In all, across the Pleistocene, the genus Homo develops a distinctive socio‐cognitive niche (Fuentes 2017; Tomasello 2014; Whiten and Erdal 2012) that creates a ubiquitous semiotic ecosystem (Deacon 2016) via the ongoing development of a human culture (Henrich 2016; Laland 2017). This series of processes and changes to bodily form, behavior, and ecological dynamics in the genus Homo is both the baseline and the backdrop illustrating processes and capacities, and tendencies, that set the core context for explanatory proposals in regard to what and why the last remaining members of the genus Homo (we humans) do what they do today. The dynamics of this niche also set the stage for understanding the infrastructures of the Holocene and post‐Holocene (Anthropocene) explosions in demography, behavioral, and cultural diversity, material complexity, the manipulation of other organisms (domestication), and the creation of diverse modes of extra somatic information transfer/technology. Clearly such an evolutionary context and history is not only a suite of material parameters and biological developments: the process of a distinctive human culture is also a central factor.

Human Culture Is Distinctive

Evolutionary theorists have long recognized that our species is distinctive, in part, because of our capacity to learn across time and generations and to use that knowledge in dynamic and cumulative manners. Humans accumulate “culture” via shared knowledge, learned techniques, symbols, rituals, and technology. The genus Homo adapted (and adapts), not just through processes of natural selection and multiple other forms of genetic change (e.g., Schroeder and Ackermann 2023), but also through finely tuned innovation, increasingly sophisticated communication, new forms of organization, accessing distinctive locally available environmental resources, altering the environment, and developing complex skills that are shared and passed on within social groups (and beyond). The scope and dynamics of this cultural capacity means that human behavior, material culture, and forms of adaptation vary widely and allow our species to inhabit an expansive range of ecological and behavioral niches (Laland 2017; Fuentes 2017; Henrich 2011, 2015; Montagu 1965).
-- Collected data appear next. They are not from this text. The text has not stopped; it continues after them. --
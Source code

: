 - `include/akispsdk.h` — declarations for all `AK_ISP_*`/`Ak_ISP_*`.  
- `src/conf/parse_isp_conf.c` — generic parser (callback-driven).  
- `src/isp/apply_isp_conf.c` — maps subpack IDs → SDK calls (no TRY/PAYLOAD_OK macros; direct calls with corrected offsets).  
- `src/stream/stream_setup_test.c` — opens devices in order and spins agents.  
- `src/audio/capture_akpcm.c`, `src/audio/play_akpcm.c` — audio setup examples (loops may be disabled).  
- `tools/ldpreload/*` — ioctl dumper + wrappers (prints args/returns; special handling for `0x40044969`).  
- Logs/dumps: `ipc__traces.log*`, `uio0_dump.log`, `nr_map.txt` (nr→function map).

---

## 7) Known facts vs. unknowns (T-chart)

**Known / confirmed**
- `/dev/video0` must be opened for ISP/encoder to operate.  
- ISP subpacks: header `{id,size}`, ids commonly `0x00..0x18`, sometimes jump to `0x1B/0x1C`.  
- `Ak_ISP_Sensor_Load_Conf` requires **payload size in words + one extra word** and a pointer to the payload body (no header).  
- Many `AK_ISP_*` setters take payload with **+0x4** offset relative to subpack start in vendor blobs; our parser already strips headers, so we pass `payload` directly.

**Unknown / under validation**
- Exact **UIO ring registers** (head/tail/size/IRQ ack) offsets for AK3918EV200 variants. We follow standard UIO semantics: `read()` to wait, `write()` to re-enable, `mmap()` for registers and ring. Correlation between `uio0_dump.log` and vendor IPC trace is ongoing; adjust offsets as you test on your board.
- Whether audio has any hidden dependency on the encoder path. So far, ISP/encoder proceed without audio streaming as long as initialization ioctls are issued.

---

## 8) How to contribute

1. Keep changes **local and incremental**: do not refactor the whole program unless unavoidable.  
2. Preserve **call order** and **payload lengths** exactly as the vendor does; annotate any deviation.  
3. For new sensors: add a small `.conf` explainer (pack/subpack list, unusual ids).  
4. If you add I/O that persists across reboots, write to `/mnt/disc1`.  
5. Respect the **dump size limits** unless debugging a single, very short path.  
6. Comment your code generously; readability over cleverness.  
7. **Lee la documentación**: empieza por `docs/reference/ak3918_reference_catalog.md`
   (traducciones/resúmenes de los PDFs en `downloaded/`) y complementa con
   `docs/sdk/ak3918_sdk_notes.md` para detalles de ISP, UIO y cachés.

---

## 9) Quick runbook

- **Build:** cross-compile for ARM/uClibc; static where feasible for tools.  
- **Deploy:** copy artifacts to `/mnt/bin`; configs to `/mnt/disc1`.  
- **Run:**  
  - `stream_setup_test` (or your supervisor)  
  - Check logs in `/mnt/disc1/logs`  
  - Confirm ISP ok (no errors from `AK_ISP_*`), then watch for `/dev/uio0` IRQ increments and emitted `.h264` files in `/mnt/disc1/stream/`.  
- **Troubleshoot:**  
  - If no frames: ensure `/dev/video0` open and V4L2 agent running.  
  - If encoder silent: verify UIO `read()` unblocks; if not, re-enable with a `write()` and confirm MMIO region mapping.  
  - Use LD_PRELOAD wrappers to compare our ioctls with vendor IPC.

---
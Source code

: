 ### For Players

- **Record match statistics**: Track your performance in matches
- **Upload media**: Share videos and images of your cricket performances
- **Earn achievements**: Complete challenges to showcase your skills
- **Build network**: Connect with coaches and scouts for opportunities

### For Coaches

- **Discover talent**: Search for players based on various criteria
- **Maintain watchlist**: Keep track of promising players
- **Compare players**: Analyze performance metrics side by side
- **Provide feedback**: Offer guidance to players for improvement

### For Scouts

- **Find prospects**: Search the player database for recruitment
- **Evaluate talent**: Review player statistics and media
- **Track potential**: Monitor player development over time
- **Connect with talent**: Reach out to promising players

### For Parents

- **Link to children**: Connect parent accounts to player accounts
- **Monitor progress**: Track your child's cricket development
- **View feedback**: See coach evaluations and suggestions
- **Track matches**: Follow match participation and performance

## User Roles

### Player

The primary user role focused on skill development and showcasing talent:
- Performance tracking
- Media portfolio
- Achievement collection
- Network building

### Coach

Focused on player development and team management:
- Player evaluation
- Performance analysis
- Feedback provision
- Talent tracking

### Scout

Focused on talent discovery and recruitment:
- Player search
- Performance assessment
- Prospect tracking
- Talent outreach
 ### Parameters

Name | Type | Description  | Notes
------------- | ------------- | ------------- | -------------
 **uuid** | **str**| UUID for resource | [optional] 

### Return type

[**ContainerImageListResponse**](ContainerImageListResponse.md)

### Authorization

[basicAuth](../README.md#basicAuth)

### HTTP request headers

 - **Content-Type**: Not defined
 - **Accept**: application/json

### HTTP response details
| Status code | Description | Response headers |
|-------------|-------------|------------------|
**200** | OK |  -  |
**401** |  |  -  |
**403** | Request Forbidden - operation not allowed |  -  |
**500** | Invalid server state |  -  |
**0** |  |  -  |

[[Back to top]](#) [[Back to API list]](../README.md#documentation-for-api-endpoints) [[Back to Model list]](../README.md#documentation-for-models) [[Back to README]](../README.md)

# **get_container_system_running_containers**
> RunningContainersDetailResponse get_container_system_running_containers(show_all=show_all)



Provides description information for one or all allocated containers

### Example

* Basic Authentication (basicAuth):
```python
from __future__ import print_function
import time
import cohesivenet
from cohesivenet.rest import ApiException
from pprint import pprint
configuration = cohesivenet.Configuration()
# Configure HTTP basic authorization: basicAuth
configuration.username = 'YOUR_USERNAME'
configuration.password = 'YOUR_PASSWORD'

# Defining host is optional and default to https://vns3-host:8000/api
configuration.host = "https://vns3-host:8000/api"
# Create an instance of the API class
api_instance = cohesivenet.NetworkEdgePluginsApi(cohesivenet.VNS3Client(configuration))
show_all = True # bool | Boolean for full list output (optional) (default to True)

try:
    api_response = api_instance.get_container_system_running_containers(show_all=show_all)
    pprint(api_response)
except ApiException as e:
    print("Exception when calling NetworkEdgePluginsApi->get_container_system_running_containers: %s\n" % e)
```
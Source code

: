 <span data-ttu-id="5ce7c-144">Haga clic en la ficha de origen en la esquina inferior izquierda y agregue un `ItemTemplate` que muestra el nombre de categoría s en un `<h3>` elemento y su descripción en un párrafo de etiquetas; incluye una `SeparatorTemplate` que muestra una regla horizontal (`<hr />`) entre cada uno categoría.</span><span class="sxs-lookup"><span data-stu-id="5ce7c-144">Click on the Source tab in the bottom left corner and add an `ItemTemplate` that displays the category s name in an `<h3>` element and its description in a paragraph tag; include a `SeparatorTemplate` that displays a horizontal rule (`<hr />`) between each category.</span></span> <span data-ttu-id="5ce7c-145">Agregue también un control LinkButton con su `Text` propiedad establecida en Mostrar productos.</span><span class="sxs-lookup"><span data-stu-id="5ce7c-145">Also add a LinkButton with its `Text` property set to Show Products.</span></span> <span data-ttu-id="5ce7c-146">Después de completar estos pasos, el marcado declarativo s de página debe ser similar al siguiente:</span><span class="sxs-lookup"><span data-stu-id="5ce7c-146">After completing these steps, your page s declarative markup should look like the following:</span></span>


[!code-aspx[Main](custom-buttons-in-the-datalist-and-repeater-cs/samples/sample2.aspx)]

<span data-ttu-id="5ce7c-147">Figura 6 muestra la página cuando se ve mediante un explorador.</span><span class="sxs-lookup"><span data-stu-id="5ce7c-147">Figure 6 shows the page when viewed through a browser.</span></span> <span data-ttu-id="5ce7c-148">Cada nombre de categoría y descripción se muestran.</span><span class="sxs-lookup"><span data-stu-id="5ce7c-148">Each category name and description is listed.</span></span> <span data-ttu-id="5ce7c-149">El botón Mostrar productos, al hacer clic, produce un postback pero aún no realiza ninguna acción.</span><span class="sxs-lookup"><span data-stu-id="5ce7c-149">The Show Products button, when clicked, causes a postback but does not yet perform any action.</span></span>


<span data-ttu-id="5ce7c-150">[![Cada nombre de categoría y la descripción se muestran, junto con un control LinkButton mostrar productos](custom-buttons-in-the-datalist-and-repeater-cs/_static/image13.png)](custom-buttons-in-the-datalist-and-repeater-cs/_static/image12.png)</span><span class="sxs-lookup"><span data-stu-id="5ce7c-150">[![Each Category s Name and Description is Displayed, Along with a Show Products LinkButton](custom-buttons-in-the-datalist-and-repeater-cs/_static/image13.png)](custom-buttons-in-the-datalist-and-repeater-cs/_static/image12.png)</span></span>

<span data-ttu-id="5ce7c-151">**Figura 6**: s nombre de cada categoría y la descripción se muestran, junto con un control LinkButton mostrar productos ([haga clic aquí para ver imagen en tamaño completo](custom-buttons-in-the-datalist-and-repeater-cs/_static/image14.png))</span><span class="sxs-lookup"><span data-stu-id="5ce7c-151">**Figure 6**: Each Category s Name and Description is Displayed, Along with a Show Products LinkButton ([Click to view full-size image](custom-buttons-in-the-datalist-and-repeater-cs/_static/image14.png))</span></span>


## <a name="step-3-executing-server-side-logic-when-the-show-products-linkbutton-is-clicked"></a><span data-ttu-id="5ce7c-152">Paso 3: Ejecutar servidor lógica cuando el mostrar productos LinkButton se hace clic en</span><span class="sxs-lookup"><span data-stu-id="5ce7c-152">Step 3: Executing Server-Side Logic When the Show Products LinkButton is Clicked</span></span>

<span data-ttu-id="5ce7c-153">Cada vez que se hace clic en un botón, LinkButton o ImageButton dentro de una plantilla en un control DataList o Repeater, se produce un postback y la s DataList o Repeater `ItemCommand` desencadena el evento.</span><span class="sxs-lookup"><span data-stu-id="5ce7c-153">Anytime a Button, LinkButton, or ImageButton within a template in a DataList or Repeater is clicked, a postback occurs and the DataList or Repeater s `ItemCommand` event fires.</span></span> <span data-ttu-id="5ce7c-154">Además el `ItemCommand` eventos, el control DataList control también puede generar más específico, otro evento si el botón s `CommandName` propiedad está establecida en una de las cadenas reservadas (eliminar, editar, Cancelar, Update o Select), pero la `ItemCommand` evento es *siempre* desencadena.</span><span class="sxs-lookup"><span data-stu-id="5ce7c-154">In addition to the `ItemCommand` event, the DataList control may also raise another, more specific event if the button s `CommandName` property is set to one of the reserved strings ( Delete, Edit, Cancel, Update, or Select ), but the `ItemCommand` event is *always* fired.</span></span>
Evolutionary theorists recognize the importance of this cultural capacity, but many model culture as analogous to genetic biological inheritance (Lewens 2015). Alternatively, the definition of “culture” in cultural anthropology has been contentious for almost the entire history of the discipline, in part because of the complex relations anthropologists have observed among technology, economy, concepts, symbols, language, customs, psychological factors, habits, and even physiological traits (Baldwin et al. 2006; Kroeber and Kluckhon 1952). What is important is that “Culture” in anthropology is not restricted to “the mind” to mental contents and constructs. Anthropologists demonstrate that public symbols, embodied culture, culture as practice, material culture, and a host of other elements outside the mind are central processes in human culture. But humans are not the only creatures to have culture.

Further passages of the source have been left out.